[Input data]

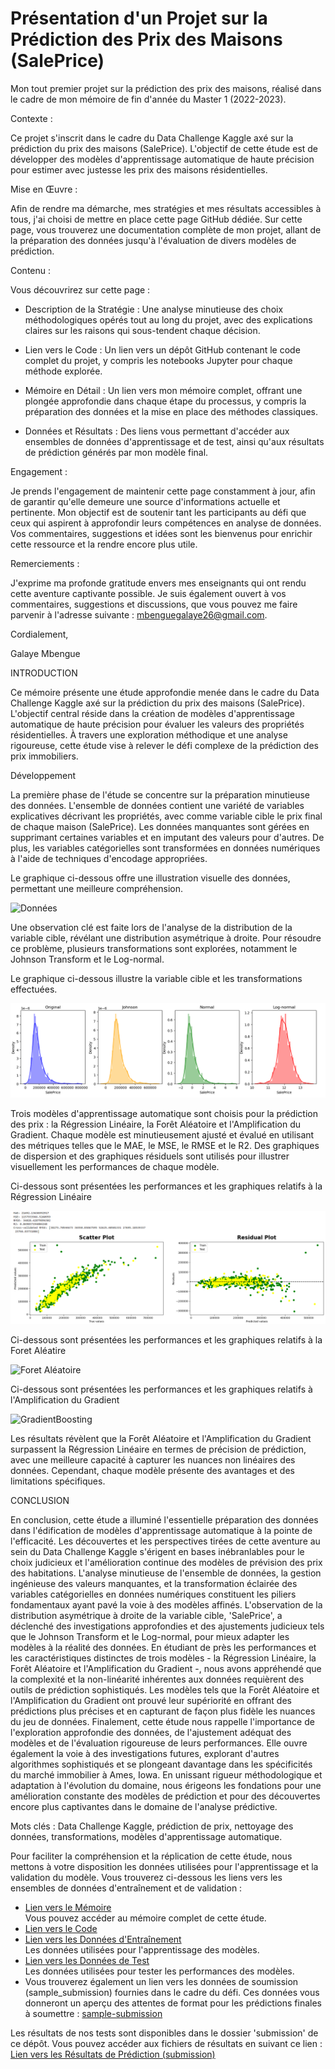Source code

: # Présentation d'un Projet sur la Prédiction des Prix des Maisons (SalePrice)

Mon tout premier projet sur la prédiction des prix des maisons, réalisé dans le cadre de mon mémoire de fin d'année du Master 1 (2022-2023).

Contexte :

Ce projet s'inscrit dans le cadre du Data Challenge Kaggle axé sur la prédiction du prix des maisons (SalePrice). L'objectif de cette étude est de développer des modèles d'apprentissage automatique de haute précision pour estimer avec justesse les prix des maisons résidentielles.

Mise en Œuvre :

Afin de rendre ma démarche, mes stratégies et mes résultats accessibles à tous, j'ai choisi de mettre en place cette page GitHub dédiée. Sur cette page, vous trouverez une documentation complète de mon projet, allant de la préparation des données jusqu'à l'évaluation de divers modèles de prédiction.

Contenu :

Vous découvrirez sur cette page :

- Description de la Stratégie : Une analyse minutieuse des choix méthodologiques opérés tout au long du projet, avec des explications claires sur les raisons qui sous-tendent chaque décision.

- Lien vers le Code : Un lien vers un dépôt GitHub contenant le code complet du projet, y compris les notebooks Jupyter pour chaque méthode explorée.

- Mémoire en Détail : Un lien vers mon mémoire complet, offrant une plongée approfondie dans chaque étape du processus, y compris la préparation des données et la mise en place des méthodes classiques.
- Données et Résultats : Des liens vous permettant d'accéder aux ensembles de données d'apprentissage et de test, ainsi qu'aux résultats de prédiction générés par mon modèle final.

Engagement :

Je prends l'engagement de maintenir cette page constamment à jour, afin de garantir qu'elle demeure une source d'informations actuelle et pertinente. Mon objectif est de soutenir tant les participants au défi que ceux qui aspirent à approfondir leurs compétences en analyse de données. Vos commentaires, suggestions et idées sont les bienvenus pour enrichir cette ressource et la rendre encore plus utile.

Remerciements : 

J'exprime ma profonde gratitude envers mes enseignants qui ont rendu cette aventure captivante possible. Je suis également ouvert à vos commentaires, suggestions et discussions, que vous pouvez me faire parvenir à l'adresse suivante : mbenguegalaye26@gmail.com.

Cordialement,

Galaye Mbengue


INTRODUCTION

Ce mémoire présente une étude approfondie menée dans le cadre du Data Challenge Kaggle axé sur la prédiction du prix des maisons (SalePrice). L'objectif central réside dans la création de modèles d'apprentissage automatique de haute précision pour évaluer les valeurs des propriétés résidentielles. À travers une exploration méthodique et une analyse rigoureuse, cette étude vise à relever le défi complexe de la prédiction des prix immobiliers.

Développement

La première phase de l'étude se concentre sur la préparation minutieuse des données. L'ensemble de données contient une variété de variables explicatives décrivant les propriétés, avec comme variable cible le prix final de chaque maison (SalePrice). Les données manquantes sont gérées en supprimant certaines variables et en imputant des valeurs pour d'autres. De plus, les variables catégorielles sont transformées en données numériques à l'aide de techniques d'encodage appropriées.

Le graphique ci-dessous offre une illustration visuelle des données, permettant une meilleure compréhension.

![Données](https://github.com/Mbenguegalaye/Projet-SalePrice/assets/141923523/2c58c5ee-fbdb-41ac-81a6-7fedf1cc7927) <br>

Une observation clé est faite lors de l'analyse de la distribution de la variable cible, révélant une distribution asymétrique à droite. Pour résoudre ce problème, plusieurs transformations sont explorées, notamment le Johnson Transform et le Log-normal.

Le graphique ci-dessous illustre la variable cible et les transformations effectuées.

![Transformations](https://github.com/Mbenguegalaye/Projet-SalePrice/blob/main/images/Transformations.png) <br>

Trois modèles d'apprentissage automatique sont choisis pour la prédiction des prix : la Régression Linéaire, la Forêt Aléatoire et l'Amplification du Gradient. Chaque modèle est minutieusement ajusté et évalué en utilisant des métriques telles que le MAE, le MSE, le RMSE et le R2. Des graphiques de dispersion et des graphiques résiduels sont utilisés pour illustrer visuellement les performances de chaque modèle.

 Ci-dessous sont présentées les performances et les graphiques relatifs à la Régression Linéaire

 ![Regression-lineaire](https://github.com/Mbenguegalaye/Projet-SalePrice/blob/main/images/Regression-lineaire.png) <br>

 Ci-dessous sont présentées les performances et les graphiques relatifs à la Foret Aléatire

 ![Foret Aléatoire](https://github.com/Mbenguegalaye/Projet-SalePrice/assets/141923523/1acbb9d8-db09-4ec9-b23a-42595dd2484b) <br>

Ci-dessous sont présentées les performances et les graphiques relatifs à l'Amplification du Gradient

![GradientBoosting](https://github.com/Mbenguegalaye/Projet-SalePrice/assets/141923523/3e0d2894-250e-4a11-849f-f1c272aff2dd) <br>

Les résultats révèlent que la Forêt Aléatoire et l'Amplification du Gradient surpassent la Régression Linéaire en termes de précision de prédiction, avec une meilleure capacité à capturer les nuances non linéaires des données. Cependant, chaque modèle présente des avantages et des limitations spécifiques.

CONCLUSION

En conclusion, cette étude a illuminé l'essentielle préparation des données dans l'édification de modèles d'apprentissage automatique à la pointe de l'efficacité. Les découvertes et les perspectives tirées de cette aventure au sein du Data Challenge Kaggle s'érigent en bases inébranlables pour le choix judicieux et l'amélioration continue des modèles de prévision des prix des habitations.
L'analyse minutieuse de l'ensemble de données, la gestion ingénieuse des valeurs manquantes, et la transformation éclairée des variables catégorielles en données numériques constituent les piliers fondamentaux ayant pavé la voie à des modèles affinés. L'observation de la distribution asymétrique à droite de la variable cible, 'SalePrice', a déclenché des investigations approfondies et des ajustements judicieux tels que le Johnson Transform et le Log-normal, pour mieux adapter les modèles à la réalité des données.
En étudiant de près les performances et les caractéristiques distinctes de trois modèles - la Régression Linéaire, la Forêt Aléatoire et l'Amplification du Gradient -, nous avons appréhendé que la complexité et la non-linéarité inhérentes aux données requièrent des outils de prédiction sophistiqués. Les modèles tels que la Forêt Aléatoire et l'Amplification du Gradient ont prouvé leur supériorité en offrant des prédictions plus précises et en capturant de façon plus fidèle les nuances du jeu de données.
Finalement, cette étude nous rappelle l'importance de l'exploration approfondie des données, de l'ajustement adéquat des modèles et de l'évaluation rigoureuse de leurs performances. Elle ouvre également la voie à des investigations futures, explorant d'autres algorithmes sophistiqués et se plongeant davantage dans les spécificités du marché immobilier à Ames, Iowa. En unissant rigueur méthodologique et adaptation à l'évolution du domaine, nous érigeons les fondations pour une amélioration constante des modèles de prédiction et pour des découvertes encore plus captivantes dans le domaine de l'analyse prédictive.

Mots clés : Data Challenge Kaggle, prédiction de prix, nettoyage des données, transformations, modèles d'apprentissage automatique.

Pour faciliter la compréhension et la réplication de cette étude, nous mettons à votre disposition les données utilisées pour l'apprentissage et la validation du modèle. Vous trouverez ci-dessous les liens vers les ensembles de données d'entraînement et de validation :

- [Lien vers le Mémoire](https://github.com/Mbenguegalaye/Projet-SalePrice/blob/main/M%C3%A9moire/M%C3%A9moire%20SalePrice%20Mbengue%20Galaye.pdf)<br>  Vous pouvez accéder au mémoire complet de cette étude.
- [Lien vers le Code](https://github.com/Mbenguegalaye/Projet-SalePrice/blob/main/Codes/Projet_SalePrice%20(4).html)<br>
- [Lien vers les Données d'Entraînement](https://github.com/Mbenguegalaye/Projet-SalePrice/blob/main/train/train.csv)<br>  Les données utilisées pour l'apprentissage des modèles.
- [Lien vers les Données de Test](https://github.com/Mbenguegalaye/Projet-SalePrice/blob/main/test/test.csv)<br>  Les données utilisées pour tester les performances des modèles.
- Vous trouverez également un lien vers les données de soumission (sample_submission) fournies dans le cadre du défi. Ces données vous donneront un aperçu des attentes de format pour les prédictions finales à soumettre :
 [sample-submission](https://github.com/Mbenguegalaye/Projet-SalePrice/blob/main/sample_submission/sample_submission.csv)<br>
  
Les résultats de nos tests sont disponibles dans le dossier 'submission' de ce dépôt. Vous pouvez accéder aux fichiers de résultats en suivant ce lien : 
[Lien vers les Résultats de Prédiction (submission)](https://github.com/Mbenguegalaye/Projet-SalePrice/blob/main/submission/submission.csv)<br>

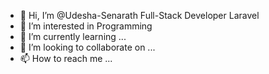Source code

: - 👋 Hi, I’m @Udesha-Senarath Full-Stack Developer Laravel
- 👀 I’m interested in Programming
- 🌱 I’m currently learning ...
- 💞️ I’m looking to collaborate on ...
- 📫 How to reach me ...

<!---
Udesha-Senarath/Udesha-Senarath is a ✨ special ✨ repository because its `README.md` (this file) appears on your GitHub profile.
You can click the Preview link to take a look at your changes.
--->

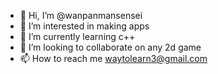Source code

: - 👋 Hi, I’m @wanpanmansensei
- 👀 I’m interested in making apps
- 🌱 I’m currently learning c++
- 💞️ I’m looking to collaborate on any 2d game
- 📫 How to reach me waytolearn3@gmail.com

<!---
wanpanmansensei/wanpanmansensei is a ✨ special ✨ repository because its `README.md` (this file) appears on your GitHub profile.
You can click the Preview link to take a look at your changes.
--->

[/Input data]

What is being asked: Count each line above that has the word "this" in it, and write down nothing but the total.

Solution to the problem: 2